Wednesday, January 7, 2015


  A Teacher's Philosophy for Approaching Literacy to English Language Learners
I sat down with my sister, who is attaining her Master's degree in Instructional Technology and taught Voluntary Prekindergarten and First Grade, to discuss her philosophy and experiences with her approach to reaching English Language Learners. She said that she endeavors to reach each child at their level using manipulatives, pictures, and cultural stories in their native language. She asks them to share background knowledge of their experiences. The goal is to include students as leaders of activities that are designed in their first language, so they can be confident while sharing with their classmates. The teacher tries to ensure the classroom is not a negative space and approaches her students with a positive and open attitude.  She puts herself in the students’ shoes to try to understand the obstacles they are overcoming. The teacher tries to give her ELL students usable strategies that are easy to remember.

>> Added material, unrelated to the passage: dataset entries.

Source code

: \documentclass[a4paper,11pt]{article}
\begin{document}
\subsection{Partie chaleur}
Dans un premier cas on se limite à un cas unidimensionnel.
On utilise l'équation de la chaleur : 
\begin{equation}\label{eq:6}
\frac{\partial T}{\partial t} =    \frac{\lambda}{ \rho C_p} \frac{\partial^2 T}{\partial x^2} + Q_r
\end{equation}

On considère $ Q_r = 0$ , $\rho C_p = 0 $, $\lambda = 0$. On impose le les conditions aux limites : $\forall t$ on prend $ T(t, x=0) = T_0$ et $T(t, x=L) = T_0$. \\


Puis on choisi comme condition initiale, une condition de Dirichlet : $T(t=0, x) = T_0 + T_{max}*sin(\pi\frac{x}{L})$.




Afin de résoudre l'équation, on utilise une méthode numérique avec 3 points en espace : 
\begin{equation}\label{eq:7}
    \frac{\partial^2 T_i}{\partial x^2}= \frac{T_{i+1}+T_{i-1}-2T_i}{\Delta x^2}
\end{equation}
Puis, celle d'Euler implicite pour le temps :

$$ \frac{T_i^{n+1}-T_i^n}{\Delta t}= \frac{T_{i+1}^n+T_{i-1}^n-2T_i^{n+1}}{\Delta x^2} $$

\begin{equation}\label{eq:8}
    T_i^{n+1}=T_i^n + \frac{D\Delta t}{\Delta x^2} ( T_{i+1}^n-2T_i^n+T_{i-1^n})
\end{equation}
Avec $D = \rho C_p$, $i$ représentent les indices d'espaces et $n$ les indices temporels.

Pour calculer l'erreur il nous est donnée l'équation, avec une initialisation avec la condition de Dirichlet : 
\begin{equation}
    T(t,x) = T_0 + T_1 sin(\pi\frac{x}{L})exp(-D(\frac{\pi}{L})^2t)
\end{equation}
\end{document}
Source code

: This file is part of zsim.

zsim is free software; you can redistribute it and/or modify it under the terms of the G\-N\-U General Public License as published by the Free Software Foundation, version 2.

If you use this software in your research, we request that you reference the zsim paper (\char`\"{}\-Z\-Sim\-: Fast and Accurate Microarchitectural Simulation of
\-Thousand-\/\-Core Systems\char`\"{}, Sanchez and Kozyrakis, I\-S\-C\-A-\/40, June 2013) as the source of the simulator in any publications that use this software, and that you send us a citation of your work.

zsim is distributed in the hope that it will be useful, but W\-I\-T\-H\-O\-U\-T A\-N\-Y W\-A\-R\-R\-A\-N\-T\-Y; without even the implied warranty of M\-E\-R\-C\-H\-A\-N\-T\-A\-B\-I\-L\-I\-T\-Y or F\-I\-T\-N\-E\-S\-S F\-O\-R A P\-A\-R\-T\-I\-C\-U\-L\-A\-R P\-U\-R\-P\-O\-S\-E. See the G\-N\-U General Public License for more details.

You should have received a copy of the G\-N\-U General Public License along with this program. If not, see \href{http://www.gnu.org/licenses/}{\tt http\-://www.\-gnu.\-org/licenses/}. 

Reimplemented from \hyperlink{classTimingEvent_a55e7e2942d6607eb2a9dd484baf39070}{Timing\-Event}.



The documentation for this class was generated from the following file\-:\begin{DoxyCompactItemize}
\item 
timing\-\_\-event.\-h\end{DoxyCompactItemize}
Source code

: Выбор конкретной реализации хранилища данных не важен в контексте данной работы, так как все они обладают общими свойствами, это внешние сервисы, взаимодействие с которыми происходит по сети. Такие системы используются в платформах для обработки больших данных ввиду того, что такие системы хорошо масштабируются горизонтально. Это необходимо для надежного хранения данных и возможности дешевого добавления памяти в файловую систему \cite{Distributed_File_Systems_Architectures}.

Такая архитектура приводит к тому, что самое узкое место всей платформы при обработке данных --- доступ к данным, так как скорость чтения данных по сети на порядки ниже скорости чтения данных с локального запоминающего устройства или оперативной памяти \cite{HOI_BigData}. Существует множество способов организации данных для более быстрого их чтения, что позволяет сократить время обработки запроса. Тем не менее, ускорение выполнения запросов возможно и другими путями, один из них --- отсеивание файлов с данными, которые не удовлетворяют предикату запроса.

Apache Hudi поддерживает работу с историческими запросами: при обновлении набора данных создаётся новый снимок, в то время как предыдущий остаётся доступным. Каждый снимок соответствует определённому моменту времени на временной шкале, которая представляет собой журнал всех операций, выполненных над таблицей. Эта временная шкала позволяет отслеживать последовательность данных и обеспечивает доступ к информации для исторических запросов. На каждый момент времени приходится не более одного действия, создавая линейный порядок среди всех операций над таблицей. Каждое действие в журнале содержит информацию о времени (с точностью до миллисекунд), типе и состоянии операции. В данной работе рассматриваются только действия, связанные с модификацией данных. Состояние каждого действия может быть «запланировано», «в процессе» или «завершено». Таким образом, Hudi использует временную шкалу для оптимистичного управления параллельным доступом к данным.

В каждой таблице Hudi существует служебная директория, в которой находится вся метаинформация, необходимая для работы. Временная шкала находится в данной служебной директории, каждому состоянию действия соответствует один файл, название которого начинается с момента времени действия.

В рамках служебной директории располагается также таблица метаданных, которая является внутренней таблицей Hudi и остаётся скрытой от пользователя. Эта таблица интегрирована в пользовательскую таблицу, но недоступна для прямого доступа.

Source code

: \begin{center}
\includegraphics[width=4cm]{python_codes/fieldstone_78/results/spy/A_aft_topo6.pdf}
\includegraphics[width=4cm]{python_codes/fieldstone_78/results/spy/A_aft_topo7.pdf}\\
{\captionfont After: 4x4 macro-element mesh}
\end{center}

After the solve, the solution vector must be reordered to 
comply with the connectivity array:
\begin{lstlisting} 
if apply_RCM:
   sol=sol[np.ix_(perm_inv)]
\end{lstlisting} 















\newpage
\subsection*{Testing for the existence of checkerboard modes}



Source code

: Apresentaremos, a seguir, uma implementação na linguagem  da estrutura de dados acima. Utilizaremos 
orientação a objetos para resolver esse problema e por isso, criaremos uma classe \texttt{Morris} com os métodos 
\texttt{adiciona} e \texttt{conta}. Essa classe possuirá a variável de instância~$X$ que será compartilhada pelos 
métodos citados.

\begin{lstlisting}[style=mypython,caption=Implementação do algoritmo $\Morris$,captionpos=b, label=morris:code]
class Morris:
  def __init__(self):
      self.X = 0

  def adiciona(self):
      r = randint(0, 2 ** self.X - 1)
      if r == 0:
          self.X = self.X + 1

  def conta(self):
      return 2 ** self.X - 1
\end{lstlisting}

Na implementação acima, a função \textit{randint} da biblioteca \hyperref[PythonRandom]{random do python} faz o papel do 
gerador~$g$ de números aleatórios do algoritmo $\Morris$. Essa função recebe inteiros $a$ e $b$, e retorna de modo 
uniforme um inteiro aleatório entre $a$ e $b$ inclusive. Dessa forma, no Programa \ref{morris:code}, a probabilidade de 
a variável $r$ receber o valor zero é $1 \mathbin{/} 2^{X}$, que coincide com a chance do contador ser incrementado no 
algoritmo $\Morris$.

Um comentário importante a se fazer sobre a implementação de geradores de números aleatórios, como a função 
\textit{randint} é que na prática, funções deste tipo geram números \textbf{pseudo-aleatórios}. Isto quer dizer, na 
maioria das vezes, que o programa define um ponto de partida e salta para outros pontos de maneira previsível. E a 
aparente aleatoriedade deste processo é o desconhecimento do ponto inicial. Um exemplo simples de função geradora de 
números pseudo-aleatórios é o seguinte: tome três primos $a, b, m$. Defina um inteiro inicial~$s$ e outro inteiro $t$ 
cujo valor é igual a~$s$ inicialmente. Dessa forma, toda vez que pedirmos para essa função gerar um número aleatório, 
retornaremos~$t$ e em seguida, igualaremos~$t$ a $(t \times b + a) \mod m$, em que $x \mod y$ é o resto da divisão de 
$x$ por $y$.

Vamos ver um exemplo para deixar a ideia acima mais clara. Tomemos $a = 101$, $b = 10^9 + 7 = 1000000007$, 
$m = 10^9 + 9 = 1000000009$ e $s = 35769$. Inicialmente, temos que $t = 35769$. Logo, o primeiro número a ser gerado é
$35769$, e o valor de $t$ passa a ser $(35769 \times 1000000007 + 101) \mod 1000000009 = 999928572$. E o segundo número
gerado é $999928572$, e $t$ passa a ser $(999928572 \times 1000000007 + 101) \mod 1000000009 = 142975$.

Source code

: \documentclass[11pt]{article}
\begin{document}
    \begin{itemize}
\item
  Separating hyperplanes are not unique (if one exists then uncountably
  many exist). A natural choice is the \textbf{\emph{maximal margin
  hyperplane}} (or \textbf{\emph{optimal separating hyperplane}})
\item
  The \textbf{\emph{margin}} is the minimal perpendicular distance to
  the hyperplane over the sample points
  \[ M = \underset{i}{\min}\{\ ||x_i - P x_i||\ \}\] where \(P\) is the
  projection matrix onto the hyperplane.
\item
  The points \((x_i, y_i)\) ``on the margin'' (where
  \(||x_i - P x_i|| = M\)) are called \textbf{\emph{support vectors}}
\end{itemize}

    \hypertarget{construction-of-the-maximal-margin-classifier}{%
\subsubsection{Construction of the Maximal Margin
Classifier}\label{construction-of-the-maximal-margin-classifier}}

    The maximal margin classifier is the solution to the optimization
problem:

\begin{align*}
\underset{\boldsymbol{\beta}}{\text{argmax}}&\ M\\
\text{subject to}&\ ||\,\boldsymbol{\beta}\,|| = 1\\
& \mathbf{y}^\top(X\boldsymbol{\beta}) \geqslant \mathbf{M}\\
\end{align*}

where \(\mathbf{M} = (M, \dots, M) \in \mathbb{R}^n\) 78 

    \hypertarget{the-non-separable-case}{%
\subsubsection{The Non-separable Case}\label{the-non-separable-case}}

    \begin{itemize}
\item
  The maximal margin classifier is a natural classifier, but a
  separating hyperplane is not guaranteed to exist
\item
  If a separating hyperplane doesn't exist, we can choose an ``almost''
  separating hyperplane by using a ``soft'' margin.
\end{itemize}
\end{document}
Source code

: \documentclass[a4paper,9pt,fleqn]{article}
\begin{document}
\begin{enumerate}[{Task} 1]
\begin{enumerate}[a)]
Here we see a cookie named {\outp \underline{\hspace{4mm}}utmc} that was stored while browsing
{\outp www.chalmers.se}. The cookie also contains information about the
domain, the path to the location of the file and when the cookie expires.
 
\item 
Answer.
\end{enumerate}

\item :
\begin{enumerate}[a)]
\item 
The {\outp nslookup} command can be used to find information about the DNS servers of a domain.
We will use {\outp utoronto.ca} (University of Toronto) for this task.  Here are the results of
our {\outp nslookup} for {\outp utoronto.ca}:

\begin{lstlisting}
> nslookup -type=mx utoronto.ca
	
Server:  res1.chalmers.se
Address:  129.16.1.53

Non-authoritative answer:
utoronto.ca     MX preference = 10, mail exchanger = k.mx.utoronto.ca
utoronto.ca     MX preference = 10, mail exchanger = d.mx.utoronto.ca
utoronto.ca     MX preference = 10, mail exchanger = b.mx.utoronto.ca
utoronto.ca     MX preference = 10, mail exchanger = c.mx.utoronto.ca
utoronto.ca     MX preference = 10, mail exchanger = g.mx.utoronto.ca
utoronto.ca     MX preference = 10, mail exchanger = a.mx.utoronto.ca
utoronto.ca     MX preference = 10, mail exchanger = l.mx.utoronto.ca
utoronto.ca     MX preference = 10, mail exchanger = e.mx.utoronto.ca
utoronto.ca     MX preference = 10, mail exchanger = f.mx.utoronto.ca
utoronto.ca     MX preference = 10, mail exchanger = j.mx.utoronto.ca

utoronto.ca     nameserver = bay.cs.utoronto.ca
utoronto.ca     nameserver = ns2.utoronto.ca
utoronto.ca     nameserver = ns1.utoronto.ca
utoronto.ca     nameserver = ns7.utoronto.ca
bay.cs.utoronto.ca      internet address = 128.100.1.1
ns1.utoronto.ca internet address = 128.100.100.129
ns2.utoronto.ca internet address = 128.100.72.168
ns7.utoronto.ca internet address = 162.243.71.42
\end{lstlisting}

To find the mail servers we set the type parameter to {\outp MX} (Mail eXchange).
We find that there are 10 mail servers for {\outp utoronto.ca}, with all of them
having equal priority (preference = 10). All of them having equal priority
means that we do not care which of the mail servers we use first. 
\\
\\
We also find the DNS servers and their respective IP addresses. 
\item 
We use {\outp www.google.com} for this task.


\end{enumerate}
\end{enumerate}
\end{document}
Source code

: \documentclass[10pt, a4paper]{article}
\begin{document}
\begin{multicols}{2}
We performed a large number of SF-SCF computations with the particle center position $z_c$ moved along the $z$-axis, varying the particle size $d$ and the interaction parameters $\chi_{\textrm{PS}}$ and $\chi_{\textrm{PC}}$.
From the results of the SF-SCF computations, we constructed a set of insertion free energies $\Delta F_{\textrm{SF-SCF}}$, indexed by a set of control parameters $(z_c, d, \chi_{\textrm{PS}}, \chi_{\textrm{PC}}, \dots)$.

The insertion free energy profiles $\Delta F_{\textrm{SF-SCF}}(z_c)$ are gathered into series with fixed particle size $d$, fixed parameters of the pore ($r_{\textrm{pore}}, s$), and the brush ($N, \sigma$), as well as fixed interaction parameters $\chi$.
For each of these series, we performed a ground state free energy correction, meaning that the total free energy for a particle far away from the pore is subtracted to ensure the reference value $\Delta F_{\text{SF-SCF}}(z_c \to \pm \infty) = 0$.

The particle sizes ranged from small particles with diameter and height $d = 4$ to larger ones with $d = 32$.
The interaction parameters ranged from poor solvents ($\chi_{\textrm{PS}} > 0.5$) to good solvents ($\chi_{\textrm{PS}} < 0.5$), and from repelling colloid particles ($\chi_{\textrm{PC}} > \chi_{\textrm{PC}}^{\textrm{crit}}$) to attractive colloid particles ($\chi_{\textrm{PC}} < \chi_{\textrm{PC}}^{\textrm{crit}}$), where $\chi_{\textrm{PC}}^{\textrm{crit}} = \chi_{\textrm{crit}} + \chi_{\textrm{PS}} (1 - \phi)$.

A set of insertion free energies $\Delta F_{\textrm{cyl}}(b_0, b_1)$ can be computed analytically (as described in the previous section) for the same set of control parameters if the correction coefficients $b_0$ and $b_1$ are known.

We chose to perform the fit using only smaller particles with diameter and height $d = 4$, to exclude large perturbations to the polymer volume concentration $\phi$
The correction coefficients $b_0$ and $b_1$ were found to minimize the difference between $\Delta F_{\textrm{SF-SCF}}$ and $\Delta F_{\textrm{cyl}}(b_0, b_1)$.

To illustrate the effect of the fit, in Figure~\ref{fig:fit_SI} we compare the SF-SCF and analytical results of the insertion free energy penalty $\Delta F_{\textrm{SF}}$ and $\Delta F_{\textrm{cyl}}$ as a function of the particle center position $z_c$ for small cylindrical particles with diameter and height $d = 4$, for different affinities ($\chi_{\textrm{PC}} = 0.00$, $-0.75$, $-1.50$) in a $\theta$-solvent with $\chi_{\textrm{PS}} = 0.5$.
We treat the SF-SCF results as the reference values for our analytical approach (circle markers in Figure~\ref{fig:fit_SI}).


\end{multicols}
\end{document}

Some ELL students were transfer students during the middle of the year, which also made the students feel like the odd children out. The teacher introduced several lessons to make the ELL students more comfortable by reading books that were bilingual or primarily written in Spanish. An example of this is Skippyjon Jones: Cirque De Ole by Judy Schachner, which includes a Spanish only version CD. When English speaking students listened to the Spanish version of unfamiliar picture books, they had to be detectives like their ELL classmates to discover what was happening in the story. They used repetitive words and pictures to try and gain meaning.  This also forced students to see what ELL students do every day to sort out new information in class. http://www.skippyjonjones.com/

When teaching writing, she brainstorms terms to use with the students and helps to format the sentences. She provides sample sentences to demonstrate the typical order of words. Some manipulatives used in her classroom include magnetic words and sentences to use in small group activities. She has sentence flip books, which have sight words and high frequency words formatted in the order a sentence would be written for students to learn pattern and structure.

1 comment:

  1. Hi Deni,

    Is sounds as though your sister is providing several excellent examples of scaffolding for her English language learners. According to our text, scaffolding is a temporary structure that is meant to assist the process of learning new skills (Gibbons, P. 2002.p.10). As an example, the pictures allow for concrete examples of the new words.We also see that her addition of sample sentence modeling is a type of scaffolding that aligns with the concepts in our text as this offers support for challenging concepts, while still holding a high expectation of learning (Gibbons, P. 2002. p.11).

    Thanks for sharing!

    -Mike

    By the way, I responded to your question on my blog page. I wasn't sure if that is the proper blogging etiquette of going about a response.